* _Action item_
When you reach the line that contains "indicaria a presença" in the data below, start reproducing lines exactly, and stop after the line that contains "de cada ESP-8266**".

Saved data entries
◇ ◇ ◇

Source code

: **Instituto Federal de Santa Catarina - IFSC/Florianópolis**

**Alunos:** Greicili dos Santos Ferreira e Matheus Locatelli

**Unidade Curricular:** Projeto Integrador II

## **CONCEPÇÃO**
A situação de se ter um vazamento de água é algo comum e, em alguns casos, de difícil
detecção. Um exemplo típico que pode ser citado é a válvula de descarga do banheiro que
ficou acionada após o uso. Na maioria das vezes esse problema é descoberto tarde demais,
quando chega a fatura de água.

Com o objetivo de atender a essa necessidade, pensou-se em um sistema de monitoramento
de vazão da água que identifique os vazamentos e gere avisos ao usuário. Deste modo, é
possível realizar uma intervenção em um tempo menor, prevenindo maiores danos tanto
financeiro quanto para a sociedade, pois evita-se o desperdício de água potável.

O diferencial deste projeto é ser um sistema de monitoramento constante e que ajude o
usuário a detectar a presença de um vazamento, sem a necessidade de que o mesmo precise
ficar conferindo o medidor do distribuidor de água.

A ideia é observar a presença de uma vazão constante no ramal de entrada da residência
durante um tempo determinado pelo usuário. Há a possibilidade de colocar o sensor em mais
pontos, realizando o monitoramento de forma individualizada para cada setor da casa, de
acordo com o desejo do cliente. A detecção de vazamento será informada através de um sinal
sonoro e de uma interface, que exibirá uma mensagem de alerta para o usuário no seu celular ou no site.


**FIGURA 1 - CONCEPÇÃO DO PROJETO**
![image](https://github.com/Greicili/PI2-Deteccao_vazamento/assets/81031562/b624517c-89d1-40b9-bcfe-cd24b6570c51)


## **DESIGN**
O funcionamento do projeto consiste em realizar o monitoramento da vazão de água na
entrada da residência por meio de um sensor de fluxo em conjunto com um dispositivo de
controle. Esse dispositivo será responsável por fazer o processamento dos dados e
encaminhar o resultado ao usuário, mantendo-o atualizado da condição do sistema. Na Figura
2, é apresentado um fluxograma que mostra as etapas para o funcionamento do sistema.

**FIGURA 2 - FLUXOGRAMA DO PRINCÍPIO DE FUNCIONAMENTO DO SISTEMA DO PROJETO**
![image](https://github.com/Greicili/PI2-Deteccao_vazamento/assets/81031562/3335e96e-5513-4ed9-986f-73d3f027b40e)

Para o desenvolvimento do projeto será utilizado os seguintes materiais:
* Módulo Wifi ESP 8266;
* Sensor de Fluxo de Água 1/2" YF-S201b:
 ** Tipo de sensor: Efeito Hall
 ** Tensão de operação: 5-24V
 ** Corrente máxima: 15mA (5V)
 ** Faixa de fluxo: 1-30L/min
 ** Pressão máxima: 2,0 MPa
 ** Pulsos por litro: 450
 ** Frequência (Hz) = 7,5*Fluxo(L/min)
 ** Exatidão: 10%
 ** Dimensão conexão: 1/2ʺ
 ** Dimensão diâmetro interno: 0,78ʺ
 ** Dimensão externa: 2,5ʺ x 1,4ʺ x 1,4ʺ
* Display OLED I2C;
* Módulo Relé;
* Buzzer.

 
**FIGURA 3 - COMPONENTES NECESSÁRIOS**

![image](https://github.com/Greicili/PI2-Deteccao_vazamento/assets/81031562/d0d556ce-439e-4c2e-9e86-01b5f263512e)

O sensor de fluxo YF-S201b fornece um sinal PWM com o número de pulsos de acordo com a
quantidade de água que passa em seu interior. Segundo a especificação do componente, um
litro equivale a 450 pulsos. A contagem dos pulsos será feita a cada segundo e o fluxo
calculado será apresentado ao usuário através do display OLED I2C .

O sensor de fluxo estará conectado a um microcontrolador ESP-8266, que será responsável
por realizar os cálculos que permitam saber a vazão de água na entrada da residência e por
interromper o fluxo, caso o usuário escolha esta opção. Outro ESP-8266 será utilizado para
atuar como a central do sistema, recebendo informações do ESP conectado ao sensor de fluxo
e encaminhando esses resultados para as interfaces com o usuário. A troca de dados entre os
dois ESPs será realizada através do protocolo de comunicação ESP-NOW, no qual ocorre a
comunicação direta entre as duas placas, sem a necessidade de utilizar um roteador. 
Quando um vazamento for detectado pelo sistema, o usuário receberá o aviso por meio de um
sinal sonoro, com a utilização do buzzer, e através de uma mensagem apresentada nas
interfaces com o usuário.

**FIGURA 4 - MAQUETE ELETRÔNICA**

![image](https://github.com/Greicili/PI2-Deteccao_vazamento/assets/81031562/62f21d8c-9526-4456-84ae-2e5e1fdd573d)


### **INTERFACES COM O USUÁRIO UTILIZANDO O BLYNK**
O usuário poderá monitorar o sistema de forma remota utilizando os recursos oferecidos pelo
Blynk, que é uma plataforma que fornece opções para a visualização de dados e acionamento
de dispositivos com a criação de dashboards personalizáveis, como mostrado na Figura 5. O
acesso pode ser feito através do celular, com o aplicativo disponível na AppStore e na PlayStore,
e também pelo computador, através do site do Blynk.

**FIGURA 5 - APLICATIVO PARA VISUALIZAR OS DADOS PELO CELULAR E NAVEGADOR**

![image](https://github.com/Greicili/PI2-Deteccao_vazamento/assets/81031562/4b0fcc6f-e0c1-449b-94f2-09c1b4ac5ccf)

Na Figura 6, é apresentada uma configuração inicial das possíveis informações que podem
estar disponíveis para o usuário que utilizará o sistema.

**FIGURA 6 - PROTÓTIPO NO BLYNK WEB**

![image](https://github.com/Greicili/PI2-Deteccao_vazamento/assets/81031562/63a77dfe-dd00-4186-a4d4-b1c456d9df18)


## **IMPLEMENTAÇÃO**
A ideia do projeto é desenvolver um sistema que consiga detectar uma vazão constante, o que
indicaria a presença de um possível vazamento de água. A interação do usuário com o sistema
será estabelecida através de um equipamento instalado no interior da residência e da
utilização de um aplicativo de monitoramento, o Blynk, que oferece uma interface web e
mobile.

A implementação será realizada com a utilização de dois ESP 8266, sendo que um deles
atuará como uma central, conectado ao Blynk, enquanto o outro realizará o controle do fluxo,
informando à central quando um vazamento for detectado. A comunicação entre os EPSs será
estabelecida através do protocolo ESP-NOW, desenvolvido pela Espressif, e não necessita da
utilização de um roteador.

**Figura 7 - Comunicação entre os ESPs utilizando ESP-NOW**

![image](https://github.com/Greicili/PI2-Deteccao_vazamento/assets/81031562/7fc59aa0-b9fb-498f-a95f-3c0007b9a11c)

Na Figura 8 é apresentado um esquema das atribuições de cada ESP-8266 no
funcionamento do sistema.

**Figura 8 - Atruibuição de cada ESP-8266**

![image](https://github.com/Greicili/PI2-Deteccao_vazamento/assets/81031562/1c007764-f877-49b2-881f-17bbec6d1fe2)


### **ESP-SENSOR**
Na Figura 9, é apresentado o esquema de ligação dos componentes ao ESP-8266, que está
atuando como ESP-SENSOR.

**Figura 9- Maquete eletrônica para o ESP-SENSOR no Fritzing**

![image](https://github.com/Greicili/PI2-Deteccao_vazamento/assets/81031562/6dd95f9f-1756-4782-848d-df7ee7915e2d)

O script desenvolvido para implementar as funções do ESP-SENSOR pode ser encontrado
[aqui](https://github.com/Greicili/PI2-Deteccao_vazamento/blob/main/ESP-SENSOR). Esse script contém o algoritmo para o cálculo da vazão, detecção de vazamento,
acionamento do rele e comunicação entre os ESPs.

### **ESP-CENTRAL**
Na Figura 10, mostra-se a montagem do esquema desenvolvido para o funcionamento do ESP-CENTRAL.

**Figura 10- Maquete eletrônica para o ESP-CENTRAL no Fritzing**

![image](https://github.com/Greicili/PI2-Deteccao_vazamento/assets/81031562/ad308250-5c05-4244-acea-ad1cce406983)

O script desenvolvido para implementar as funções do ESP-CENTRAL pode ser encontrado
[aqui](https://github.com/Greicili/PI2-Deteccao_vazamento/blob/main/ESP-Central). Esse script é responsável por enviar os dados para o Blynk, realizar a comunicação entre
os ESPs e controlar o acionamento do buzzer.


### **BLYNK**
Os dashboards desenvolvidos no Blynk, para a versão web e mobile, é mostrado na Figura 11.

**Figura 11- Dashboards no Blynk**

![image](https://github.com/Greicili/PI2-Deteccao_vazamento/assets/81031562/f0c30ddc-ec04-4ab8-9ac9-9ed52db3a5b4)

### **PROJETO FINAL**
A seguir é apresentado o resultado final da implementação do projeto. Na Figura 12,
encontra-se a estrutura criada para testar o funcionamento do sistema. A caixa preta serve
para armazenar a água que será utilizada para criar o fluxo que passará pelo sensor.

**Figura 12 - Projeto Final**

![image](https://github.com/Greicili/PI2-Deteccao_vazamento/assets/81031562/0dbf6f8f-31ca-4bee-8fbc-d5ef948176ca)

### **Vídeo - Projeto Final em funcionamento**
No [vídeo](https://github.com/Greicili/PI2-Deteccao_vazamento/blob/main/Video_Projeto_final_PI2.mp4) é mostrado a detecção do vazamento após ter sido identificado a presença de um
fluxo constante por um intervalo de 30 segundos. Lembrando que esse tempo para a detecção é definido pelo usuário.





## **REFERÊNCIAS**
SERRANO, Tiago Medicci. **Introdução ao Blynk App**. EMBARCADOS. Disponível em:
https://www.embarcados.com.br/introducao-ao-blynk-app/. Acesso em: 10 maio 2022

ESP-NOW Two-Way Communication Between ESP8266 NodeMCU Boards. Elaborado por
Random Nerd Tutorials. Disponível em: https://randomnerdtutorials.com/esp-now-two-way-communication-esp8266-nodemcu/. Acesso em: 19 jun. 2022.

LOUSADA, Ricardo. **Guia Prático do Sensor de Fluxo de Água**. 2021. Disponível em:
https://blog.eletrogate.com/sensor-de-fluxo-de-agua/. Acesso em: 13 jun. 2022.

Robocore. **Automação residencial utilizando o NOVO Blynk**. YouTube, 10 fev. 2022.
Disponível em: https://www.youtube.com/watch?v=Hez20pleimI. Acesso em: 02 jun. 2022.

◇ ◇ ◇

* _Worked solution_
indicaria a presença de um possível vazamento de água. A interação do usuário com o sistema
será estabelecida através de um equipamento instalado no interior da residência e da
utilização de um aplicativo de monitoramento, o Blynk, que oferece uma interface web e
mobile.

A implementação será realizada com a utilização de dois ESP 8266, sendo que um deles
atuará como uma central, conectado ao Blynk, enquanto o outro realizará o controle do fluxo,
informando à central quando um vazamento for detectado. A comunicação entre os EPSs será
estabelecida através do protocolo ESP-NOW, desenvolvido pela Espressif, e não necessita da
utilização de um roteador.

**Figura 7 - Comunicação entre os ESPs utilizando ESP-NOW**

![image](https://github.com/Greicili/PI2-Deteccao_vazamento/assets/81031562/7fc59aa0-b9fb-498f-a95f-3c0007b9a11c)

Na Figura 8 é apresentado um esquema das atribuições de cada ESP-8266 no
funcionamento do sistema.

**Figura 8 - Atruibuição de cada ESP-8266**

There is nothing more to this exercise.